[RECORDS TO PROCESS]
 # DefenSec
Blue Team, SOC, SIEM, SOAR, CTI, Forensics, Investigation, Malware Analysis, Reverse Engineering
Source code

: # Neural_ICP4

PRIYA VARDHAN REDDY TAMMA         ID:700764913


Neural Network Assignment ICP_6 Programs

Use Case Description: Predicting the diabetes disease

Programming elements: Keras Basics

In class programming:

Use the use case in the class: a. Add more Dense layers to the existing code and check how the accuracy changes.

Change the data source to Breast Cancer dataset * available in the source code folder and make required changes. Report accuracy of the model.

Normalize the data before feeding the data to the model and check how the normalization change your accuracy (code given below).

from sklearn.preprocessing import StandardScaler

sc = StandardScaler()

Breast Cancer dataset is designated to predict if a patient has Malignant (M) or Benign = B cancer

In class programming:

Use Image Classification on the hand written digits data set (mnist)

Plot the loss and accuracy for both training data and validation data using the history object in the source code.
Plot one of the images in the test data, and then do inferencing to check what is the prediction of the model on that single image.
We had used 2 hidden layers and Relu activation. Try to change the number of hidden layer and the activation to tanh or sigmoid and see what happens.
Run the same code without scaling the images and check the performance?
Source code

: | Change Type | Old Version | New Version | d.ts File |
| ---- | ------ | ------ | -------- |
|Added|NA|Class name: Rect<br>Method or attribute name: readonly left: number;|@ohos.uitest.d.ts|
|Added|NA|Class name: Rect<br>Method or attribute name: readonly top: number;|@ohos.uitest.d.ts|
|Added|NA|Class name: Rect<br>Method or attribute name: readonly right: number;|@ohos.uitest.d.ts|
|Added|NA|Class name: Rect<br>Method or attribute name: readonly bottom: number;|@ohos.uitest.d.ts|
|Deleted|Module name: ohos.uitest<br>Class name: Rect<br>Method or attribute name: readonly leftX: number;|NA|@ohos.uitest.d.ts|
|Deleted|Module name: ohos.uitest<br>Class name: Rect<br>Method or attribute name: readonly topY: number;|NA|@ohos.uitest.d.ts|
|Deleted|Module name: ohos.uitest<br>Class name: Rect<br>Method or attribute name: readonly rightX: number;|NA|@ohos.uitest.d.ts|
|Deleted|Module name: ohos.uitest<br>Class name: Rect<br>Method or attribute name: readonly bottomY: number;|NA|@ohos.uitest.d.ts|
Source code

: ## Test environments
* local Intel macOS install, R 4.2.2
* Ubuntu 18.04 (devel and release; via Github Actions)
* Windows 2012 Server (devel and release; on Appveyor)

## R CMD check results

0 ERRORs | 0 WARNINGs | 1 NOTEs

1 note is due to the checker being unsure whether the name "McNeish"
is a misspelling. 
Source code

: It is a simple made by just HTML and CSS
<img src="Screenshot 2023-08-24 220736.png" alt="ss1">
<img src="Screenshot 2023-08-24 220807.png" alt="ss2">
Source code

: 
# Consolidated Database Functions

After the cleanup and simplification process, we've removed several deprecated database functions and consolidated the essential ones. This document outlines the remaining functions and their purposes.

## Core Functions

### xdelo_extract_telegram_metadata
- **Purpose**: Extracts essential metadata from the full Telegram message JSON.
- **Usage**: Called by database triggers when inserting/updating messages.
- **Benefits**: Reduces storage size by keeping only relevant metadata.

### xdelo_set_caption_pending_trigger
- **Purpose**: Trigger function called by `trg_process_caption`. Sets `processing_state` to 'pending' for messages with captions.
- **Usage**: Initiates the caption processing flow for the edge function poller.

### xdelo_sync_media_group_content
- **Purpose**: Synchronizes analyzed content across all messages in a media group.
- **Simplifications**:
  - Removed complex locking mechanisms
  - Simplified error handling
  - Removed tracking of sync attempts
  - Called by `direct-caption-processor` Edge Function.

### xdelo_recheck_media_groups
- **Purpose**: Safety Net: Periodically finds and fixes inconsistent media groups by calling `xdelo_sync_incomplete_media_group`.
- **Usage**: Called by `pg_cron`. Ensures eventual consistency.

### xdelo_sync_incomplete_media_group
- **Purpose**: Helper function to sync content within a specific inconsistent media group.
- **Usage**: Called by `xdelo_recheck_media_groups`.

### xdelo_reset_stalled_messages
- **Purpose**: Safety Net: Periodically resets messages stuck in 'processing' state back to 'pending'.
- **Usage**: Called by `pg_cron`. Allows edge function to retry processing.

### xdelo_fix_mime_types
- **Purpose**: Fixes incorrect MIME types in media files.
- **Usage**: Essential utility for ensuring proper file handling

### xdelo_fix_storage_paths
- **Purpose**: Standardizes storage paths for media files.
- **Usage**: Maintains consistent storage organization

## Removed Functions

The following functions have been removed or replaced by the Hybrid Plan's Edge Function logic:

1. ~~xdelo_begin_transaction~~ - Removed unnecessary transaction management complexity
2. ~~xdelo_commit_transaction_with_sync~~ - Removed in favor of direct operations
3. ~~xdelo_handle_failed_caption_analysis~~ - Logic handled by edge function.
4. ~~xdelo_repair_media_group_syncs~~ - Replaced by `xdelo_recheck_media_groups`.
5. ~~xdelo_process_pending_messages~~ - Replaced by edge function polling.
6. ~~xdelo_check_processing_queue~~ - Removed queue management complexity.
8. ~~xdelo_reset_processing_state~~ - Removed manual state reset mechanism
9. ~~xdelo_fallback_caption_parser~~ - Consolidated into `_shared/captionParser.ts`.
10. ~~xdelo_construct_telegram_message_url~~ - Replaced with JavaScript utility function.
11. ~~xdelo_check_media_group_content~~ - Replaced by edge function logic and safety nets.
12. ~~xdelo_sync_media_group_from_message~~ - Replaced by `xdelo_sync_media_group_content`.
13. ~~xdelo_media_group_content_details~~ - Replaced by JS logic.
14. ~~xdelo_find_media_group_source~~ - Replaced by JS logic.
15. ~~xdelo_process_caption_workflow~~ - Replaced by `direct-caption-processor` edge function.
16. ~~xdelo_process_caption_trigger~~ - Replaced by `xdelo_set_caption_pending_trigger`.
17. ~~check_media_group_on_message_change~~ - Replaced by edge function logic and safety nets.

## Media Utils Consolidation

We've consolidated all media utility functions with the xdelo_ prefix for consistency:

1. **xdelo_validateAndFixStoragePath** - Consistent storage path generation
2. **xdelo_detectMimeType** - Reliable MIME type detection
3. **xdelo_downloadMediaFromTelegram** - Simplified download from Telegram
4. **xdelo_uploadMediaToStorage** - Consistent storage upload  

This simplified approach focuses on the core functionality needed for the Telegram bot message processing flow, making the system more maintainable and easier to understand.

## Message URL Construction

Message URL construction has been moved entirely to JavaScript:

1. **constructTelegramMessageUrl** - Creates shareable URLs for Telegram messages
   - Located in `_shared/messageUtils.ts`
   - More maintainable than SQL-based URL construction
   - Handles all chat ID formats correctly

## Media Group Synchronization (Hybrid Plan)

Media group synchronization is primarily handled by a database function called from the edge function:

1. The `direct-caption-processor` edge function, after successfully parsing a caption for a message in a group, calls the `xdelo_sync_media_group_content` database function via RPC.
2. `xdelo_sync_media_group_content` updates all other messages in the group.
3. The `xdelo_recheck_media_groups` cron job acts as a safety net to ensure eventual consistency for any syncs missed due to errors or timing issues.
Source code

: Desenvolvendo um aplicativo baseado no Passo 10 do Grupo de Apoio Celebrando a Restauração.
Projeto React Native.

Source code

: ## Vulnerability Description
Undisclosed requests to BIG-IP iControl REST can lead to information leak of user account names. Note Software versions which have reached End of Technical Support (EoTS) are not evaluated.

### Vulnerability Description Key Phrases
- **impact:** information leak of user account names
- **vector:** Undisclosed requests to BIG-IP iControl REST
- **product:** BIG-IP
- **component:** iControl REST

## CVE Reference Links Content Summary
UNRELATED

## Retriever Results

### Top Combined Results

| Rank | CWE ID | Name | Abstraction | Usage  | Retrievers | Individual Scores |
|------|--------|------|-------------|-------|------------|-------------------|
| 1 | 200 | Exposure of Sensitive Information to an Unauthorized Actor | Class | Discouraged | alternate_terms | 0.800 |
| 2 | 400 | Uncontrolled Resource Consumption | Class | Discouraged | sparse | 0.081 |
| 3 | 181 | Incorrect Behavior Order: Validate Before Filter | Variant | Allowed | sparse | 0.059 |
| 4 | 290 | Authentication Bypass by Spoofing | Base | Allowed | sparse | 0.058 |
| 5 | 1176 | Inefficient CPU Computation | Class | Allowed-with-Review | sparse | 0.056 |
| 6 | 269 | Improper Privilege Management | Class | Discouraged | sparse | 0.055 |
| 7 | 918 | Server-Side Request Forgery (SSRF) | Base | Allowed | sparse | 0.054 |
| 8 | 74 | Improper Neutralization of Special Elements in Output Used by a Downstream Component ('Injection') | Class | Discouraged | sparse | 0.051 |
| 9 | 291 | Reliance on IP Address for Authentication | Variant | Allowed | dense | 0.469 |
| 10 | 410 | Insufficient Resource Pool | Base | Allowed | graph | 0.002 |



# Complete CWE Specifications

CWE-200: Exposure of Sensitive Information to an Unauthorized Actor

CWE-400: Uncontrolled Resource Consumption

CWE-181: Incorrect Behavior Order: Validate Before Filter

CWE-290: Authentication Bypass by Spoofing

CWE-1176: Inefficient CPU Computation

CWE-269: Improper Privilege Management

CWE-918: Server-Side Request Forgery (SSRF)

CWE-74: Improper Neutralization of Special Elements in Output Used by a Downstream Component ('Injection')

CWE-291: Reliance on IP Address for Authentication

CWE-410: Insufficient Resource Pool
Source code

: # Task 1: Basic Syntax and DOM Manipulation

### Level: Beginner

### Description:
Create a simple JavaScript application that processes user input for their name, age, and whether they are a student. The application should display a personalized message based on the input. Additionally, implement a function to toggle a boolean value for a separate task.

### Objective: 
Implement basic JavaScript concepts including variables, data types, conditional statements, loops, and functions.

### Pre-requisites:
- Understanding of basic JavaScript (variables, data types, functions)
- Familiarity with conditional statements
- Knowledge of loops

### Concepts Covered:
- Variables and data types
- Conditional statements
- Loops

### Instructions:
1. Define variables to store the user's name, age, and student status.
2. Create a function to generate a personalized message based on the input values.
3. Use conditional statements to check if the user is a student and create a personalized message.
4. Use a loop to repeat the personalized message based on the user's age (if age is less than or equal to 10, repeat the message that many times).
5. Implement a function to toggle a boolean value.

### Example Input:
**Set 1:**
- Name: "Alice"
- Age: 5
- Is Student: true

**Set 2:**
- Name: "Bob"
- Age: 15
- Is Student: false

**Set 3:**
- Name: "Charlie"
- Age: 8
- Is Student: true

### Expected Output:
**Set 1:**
[/RECORDS TO PROCESS]
ASSIGNMENT | Please restate, word for word, the lines of the entries that run from the first line through the one holding "d.ts File |", and add nothing.

THE ANSWER |
 # DefenSec
Blue Team, SOC, SIEM, SOAR, CTI, Forensics, Investigation, Malware Analysis, Reverse Engineering
Source code

: # Neural_ICP4

PRIYA VARDHAN REDDY TAMMA         ID:700764913


Neural Network Assignment ICP_6 Programs

Use Case Description: Predicting the diabetes disease

Programming elements: Keras Basics

In class programming:

Use the use case in the class: a. Add more Dense layers to the existing code and check how the accuracy changes.

Change the data source to Breast Cancer dataset * available in the source code folder and make required changes. Report accuracy of the model.

Normalize the data before feeding the data to the model and check how the normalization change your accuracy (code given below).

from sklearn.preprocessing import StandardScaler

sc = StandardScaler()

Breast Cancer dataset is designated to predict if a patient has Malignant (M) or Benign = B cancer

In class programming:

Use Image Classification on the hand written digits data set (mnist)

Plot the loss and accuracy for both training data and validation data using the history object in the source code.
Plot one of the images in the test data, and then do inferencing to check what is the prediction of the model on that single image.
We had used 2 hidden layers and Relu activation. Try to change the number of hidden layer and the activation to tanh or sigmoid and see what happens.
Run the same code without scaling the images and check the performance?
Source code

: | Change Type | Old Version | New Version | d.ts File |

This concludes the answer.